Today, Shears remains defiant about his stand. ‘I was suspicious about Joanne’s story from day one,’ he says. ‘There were too many gaps in her story.
It doesn’t add up. Unless you shake a tree, nothing falls out. I felt I was justified in asking those questions. I got a lot of criticism for it; some of my colleagues said, “We’ve got to stick to the police line”. To be honest, I don’t know what happened, but I still don’t believe her story. Why won’t she talk to the press? What’s she so afraid of?’ Shears had once had similar doubts about Lindy Chamberlain and the death of her baby Azaria. It made for controversial, headline-grabbing copy. ‘And I still don’t believe the dingo did it,’ he says.
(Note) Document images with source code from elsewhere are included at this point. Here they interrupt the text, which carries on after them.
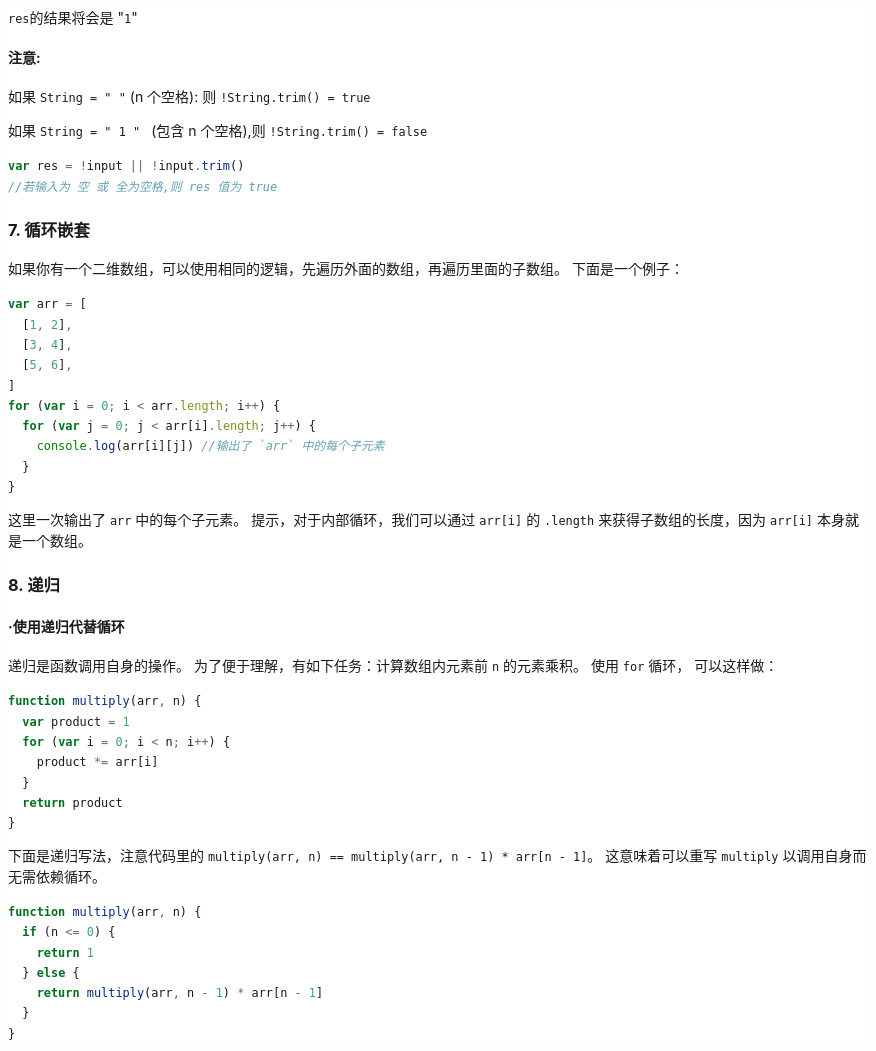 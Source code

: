 `res`的结果将会是 "`1`"

#### 注意:

如果 `String = " "` (n 个空格): 则 `!String.trim() = true`

如果 `String = " 1 " ` (包含 n 个空格),则 `!String.trim() = false`

```js
var res = !input || !input.trim()
//若输入为 空 或 全为空格,则 res 值为 true
```

### 7. 循环嵌套

如果你有一个二维数组，可以使用相同的逻辑，先遍历外面的数组，再遍历里面的子数组。 下面是一个例子：

```js
var arr = [
  [1, 2],
  [3, 4],
  [5, 6],
]
for (var i = 0; i < arr.length; i++) {
  for (var j = 0; j < arr[i].length; j++) {
    console.log(arr[i][j]) //输出了 `arr` 中的每个子元素
  }
}
```

这里一次输出了 `arr` 中的每个子元素。 提示，对于内部循环，我们可以通过 `arr[i]` 的 `.length` 来获得子数组的长度，因为 `arr[i]` 本身就是一个数组。

### 8. 递归

#### ·使用递归代替循环

递归是函数调用自身的操作。 为了便于理解，有如下任务：计算数组内元素前 `n` 的元素乘积。 使用 `for` 循环， 可以这样做：

```js
function multiply(arr, n) {
  var product = 1
  for (var i = 0; i < n; i++) {
    product *= arr[i]
  }
  return product
}
```

下面是递归写法，注意代码里的 `multiply(arr, n) == multiply(arr, n - 1) * arr[n - 1]`。 这意味着可以重写 `multiply` 以调用自身而无需依赖循环。

```js
function multiply(arr, n) {
  if (n <= 0) {
    return 1
  } else {
    return multiply(arr, n - 1) * arr[n - 1]
  }
}
```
Shears’ story, with its raising of the spectre of Joanne somehow being involved in Peter’s disappearance, created a sensation in the UK and other newspaper editors clamoured for similar reports from their correspondents. Some bluntly refused to file them. Sydney-based stringer for a host of British tabloids, Frank Thorne, was one. ‘A few papers called me saying the editors wanted a story saying Joanne did it,’ he says. ‘I said I’m not going to write that. I don’t believe she did it. There’s no evidence at all to suggest she’s involved. Then later, I got a call from a more senior person on one newspaper asking, “What’s all this about?” I told him all the facts pointed to her not being involved at all. He was totally taken aback. I explained to him all the evidence and he said, okay, write that story. But it never ran. They just weren’t interested. They were so carried away by the fact they’d all been conned by Tracie Andrews and here was another good-looking woman, so she must be a killer too. Everyone finds female killers fascinating, and it was much more interesting than the truth.’
THE DAY AFTER THE PRESS conference, the police launched a stunning new initiative by posting a record $250,000 reward. They said they were looking for ‘someone who has knowledge of the gunman but who has so far been reluctant, or afraid, to come forward’. It was the biggest sum of money offered since the 1870s when an 8000-pound bounty was put on the capture — dead or alive — of outlaw bushranger Ned Kelly.